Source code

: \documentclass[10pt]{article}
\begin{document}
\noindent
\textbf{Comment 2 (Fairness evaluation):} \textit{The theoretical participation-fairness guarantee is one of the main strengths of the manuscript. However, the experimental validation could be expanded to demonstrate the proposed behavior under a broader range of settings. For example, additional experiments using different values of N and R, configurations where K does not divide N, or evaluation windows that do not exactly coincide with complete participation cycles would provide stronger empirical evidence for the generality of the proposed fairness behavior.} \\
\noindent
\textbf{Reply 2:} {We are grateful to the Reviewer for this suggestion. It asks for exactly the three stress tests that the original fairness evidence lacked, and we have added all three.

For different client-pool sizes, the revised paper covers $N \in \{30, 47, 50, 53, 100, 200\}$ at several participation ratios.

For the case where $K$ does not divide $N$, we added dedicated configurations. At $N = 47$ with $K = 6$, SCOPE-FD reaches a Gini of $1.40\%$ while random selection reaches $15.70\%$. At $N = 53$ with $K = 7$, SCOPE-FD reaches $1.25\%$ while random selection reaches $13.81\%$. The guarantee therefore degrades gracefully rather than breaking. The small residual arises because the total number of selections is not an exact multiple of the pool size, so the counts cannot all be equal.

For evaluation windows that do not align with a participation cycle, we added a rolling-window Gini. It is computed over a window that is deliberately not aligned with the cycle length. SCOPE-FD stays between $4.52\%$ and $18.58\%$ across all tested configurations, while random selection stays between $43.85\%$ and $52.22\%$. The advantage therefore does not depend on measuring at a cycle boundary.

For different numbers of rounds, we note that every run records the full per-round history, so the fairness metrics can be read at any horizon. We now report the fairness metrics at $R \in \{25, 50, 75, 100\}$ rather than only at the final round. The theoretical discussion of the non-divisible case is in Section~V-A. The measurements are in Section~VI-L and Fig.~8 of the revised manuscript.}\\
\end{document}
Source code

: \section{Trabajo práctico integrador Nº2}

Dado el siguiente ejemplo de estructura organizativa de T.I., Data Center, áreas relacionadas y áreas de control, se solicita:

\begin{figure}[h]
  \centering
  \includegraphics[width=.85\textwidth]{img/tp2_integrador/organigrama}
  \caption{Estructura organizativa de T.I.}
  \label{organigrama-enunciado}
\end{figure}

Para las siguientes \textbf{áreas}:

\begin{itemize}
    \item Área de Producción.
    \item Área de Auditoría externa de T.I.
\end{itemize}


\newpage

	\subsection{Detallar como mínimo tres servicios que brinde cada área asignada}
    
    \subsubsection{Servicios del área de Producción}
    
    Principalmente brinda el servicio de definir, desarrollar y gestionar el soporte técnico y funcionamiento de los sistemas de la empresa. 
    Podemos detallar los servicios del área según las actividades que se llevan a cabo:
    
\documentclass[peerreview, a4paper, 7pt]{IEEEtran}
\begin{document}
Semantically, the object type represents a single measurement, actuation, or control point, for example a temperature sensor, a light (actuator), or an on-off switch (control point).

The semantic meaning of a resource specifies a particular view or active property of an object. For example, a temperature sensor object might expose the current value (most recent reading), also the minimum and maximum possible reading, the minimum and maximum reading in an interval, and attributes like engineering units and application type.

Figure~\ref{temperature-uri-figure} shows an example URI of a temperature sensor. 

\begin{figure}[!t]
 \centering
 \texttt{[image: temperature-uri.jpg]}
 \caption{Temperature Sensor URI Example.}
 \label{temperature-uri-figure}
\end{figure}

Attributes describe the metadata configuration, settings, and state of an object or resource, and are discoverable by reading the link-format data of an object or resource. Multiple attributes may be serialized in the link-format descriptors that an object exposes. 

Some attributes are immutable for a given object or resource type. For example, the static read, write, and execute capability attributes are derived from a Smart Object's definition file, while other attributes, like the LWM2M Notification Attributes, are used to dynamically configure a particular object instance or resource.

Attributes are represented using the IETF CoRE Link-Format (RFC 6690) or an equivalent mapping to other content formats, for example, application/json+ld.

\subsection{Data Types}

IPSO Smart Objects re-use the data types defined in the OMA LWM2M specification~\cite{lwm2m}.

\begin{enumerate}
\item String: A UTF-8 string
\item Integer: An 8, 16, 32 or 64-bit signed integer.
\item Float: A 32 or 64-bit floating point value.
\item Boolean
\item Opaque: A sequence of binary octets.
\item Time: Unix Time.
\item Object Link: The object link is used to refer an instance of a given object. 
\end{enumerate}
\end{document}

^^^^

:: What the exercise asks ::
The entire listing has to be written out again exactly.

:: Answer space ::
Source code

: \documentclass[10pt]{article}
\begin{document}
\noindent
\textbf{Comment 2 (Fairness evaluation):} \textit{The theoretical participation-fairness guarantee is one of the main strengths of the manuscript. However, the experimental validation could be expanded to demonstrate the proposed behavior under a broader range of settings. For example, additional experiments using different values of N and R, configurations where K does not divide N, or evaluation windows that do not exactly coincide with complete participation cycles would provide stronger empirical evidence for the generality of the proposed fairness behavior.} \\
\noindent
\textbf{Reply 2:} {We are grateful to the Reviewer for this suggestion. It asks for exactly the three stress tests that the original fairness evidence lacked, and we have added all three.

For different client-pool sizes, the revised paper covers $N \in \{30, 47, 50, 53, 100, 200\}$ at several participation ratios.

For the case where $K$ does not divide $N$, we added dedicated configurations. At $N = 47$ with $K = 6$, SCOPE-FD reaches a Gini of $1.40\%$ while random selection reaches $15.70\%$. At $N = 53$ with $K = 7$, SCOPE-FD reaches $1.25\%$ while random selection reaches $13.81\%$. The guarantee therefore degrades gracefully rather than breaking. The small residual arises because the total number of selections is not an exact multiple of the pool size, so the counts cannot all be equal.

For evaluation windows that do not align with a participation cycle, we added a rolling-window Gini. It is computed over a window that is deliberately not aligned with the cycle length. SCOPE-FD stays between $4.52\%$ and $18.58\%$ across all tested configurations, while random selection stays between $43.85\%$ and $52.22\%$. The advantage therefore does not depend on measuring at a cycle boundary.

For different numbers of rounds, we note that every run records the full per-round history, so the fairness metrics can be read at any horizon. We now report the fairness metrics at $R \in \{25, 50, 75, 100\}$ rather than only at the final round. The theoretical discussion of the non-divisible case is in Section~V-A. The measurements are in Section~VI-L and Fig.~8 of the revised manuscript.}\\
\end{document}
Source code

: \section{Trabajo práctico integrador Nº2}

Dado el siguiente ejemplo de estructura organizativa de T.I., Data Center, áreas relacionadas y áreas de control, se solicita:

\begin{figure}[h]
  \centering
  \includegraphics[width=.85\textwidth]{img/tp2_integrador/organigrama}
  \caption{Estructura organizativa de T.I.}
  \label{organigrama-enunciado}
\end{figure}

Para las siguientes \textbf{áreas}:

\begin{itemize}
    \item Área de Producción.
    \item Área de Auditoría externa de T.I.
\end{itemize}


\newpage

	\subsection{Detallar como mínimo tres servicios que brinde cada área asignada}
    
    \subsubsection{Servicios del área de Producción}
    
    Principalmente brinda el servicio de definir, desarrollar y gestionar el soporte técnico y funcionamiento de los sistemas de la empresa. 
    Podemos detallar los servicios del área según las actividades que se llevan a cabo:
    
\documentclass[peerreview, a4paper, 7pt]{IEEEtran}
\begin{document}
Semantically, the object type represents a single measurement, actuation, or control point, for example a temperature sensor, a light (actuator), or an on-off switch (control point).

The semantic meaning of a resource specifies a particular view or active property of an object. For example, a temperature sensor object might expose the current value (most recent reading), also the minimum and maximum possible reading, the minimum and maximum reading in an interval, and attributes like engineering units and application type.

Figure~\ref{temperature-uri-figure} shows an example URI of a temperature sensor. 

\begin{figure}[!t]
 \centering
 \texttt{[image: temperature-uri.jpg]}
 \caption{Temperature Sensor URI Example.}
 \label{temperature-uri-figure}
\end{figure}

Attributes describe the metadata configuration, settings, and state of an object or resource, and are discoverable by reading the link-format data of an object or resource. Multiple attributes may be serialized in the link-format descriptors that an object exposes. 

Some attributes are immutable for a given object or resource type. For example, the static read, write, and execute capability attributes are derived from a Smart Object's definition file, while other attributes, like the LWM2M Notification Attributes, are used to dynamically configure a particular object instance or resource.

Attributes are represented using the IETF CoRE Link-Format (RFC 6690) or an equivalent mapping to other content formats, for example, application/json+ld.

\subsection{Data Types}

IPSO Smart Objects re-use the data types defined in the OMA LWM2M specification~\cite{lwm2m}.

\begin{enumerate}
\item String: A UTF-8 string
\item Integer: An 8, 16, 32 or 64-bit signed integer.
\item Float: A 32 or 64-bit floating point value.
\item Boolean
\item Opaque: A sequence of binary octets.
\item Time: Unix Time.
\item Object Link: The object link is used to refer an instance of a given object. 
\end{enumerate}
\end{document}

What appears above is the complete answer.